# Lesson 8: Reasoning about Solving Equations (Part 2)

Let’s use hangers to understand two different ways of solving equations with parentheses.

## 8.1: Equivalent to $2(x+3)$

Select all the expressions equivalent to $2(x+3)$.

1. $2 \boldcdot (x+3)$
2. $(x + 3)2$
3. $2 \boldcdot x + 2 \boldcdot 3$
4. $2 \boldcdot x + 3$
5. $(2 \boldcdot x) + 3$
6. $(2 + x)3$

## 8.2: Either Or

1. Explain why either of these equations could represent this hanger: $14=2(x+3)$ or $14=2x+6$

2. Find the weight of one circle. Be prepared to explain your reasoning.

## 8.3: Use Hangers to Understand Equation Solving, Again

Here are some balanced hangers. Each piece is labeled with its weight. For each diagram:

1. Assign one of these equations to each hanger:

$2(x+5)=16$

$3(y+200)=3\!,000$

$20.8=4(z+1.1)$

$\frac{20}{3}=2\left(w+\frac23\right)$

2. Explain how to figure out the weight of a piece labeled with a letter by reasoning about the diagram.
3. Explain how to figure out the weight of a piece labeled with a letter by reasoning about the equation.

## Summary

The balanced hanger shows 3 equal, unknown weights and 3 2-unit weights on the left and an 18-unit weight on the right.

There are 3 unknown weights plus 6 units of weight on the left.

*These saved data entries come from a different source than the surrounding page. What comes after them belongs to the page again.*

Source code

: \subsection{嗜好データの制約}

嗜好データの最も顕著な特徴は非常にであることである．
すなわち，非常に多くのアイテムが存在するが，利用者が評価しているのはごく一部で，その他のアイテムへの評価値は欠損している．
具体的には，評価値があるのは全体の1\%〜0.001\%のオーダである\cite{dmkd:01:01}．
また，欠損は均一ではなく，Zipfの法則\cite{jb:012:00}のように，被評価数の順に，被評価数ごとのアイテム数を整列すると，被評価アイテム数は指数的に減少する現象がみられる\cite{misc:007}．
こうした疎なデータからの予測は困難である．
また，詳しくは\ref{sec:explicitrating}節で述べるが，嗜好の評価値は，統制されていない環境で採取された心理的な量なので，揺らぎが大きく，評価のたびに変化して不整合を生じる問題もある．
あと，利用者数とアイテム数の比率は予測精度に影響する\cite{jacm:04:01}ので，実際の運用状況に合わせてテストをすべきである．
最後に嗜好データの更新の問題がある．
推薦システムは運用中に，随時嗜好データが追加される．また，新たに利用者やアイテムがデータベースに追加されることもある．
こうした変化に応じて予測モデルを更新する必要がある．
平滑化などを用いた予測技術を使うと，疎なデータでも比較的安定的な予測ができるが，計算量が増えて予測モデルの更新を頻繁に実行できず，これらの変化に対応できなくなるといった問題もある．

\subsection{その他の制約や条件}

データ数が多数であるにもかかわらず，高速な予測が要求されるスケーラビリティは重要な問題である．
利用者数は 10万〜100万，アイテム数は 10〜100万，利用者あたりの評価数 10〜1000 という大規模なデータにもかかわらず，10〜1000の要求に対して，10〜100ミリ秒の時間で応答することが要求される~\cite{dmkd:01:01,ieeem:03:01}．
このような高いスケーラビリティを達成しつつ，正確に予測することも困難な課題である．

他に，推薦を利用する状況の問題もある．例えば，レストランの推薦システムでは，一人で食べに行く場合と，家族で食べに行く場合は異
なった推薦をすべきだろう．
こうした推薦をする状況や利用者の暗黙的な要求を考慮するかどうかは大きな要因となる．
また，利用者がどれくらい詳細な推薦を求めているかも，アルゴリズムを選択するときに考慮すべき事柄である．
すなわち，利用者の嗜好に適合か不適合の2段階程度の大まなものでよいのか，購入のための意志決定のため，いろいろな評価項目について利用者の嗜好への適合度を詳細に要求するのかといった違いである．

We could represent this balanced hanger with an equation and solve the equation the same way we did before.

\begin {align} 3x+6&=18 \\ 3x&=12 \\ x&=4 \\ \end{align} Since there are 3 groups of $x+2$ on the left, we could represent this hanger with a different equation: $3(x+2)=18$. The two sides of the hanger balance with these weights: 3 groups of $x+2$ on one side, and 18, or 3 groups of 6, on the other side. The two sides of the hanger will balance with $\frac13$ of the weight on each side: $\frac13 \boldcdot 3(x+2) = \frac13 \boldcdot 18$. We can remove 2 units of weight from each side, and the hanger will stay balanced. This is the same as subtracting 2 from each side of the equation. An equation for the new balanced hanger is $x=4$. This gives the solution to the original equation. Here is a concise way to write the steps above:

\begin{align} 3(x+2) &= 18 \\ x + 2 &= 6 & \text{after multiplying each side by } \tfrac13 \\ x &= 4 & \text{after subtracting 2 from each side} \\ \end{align}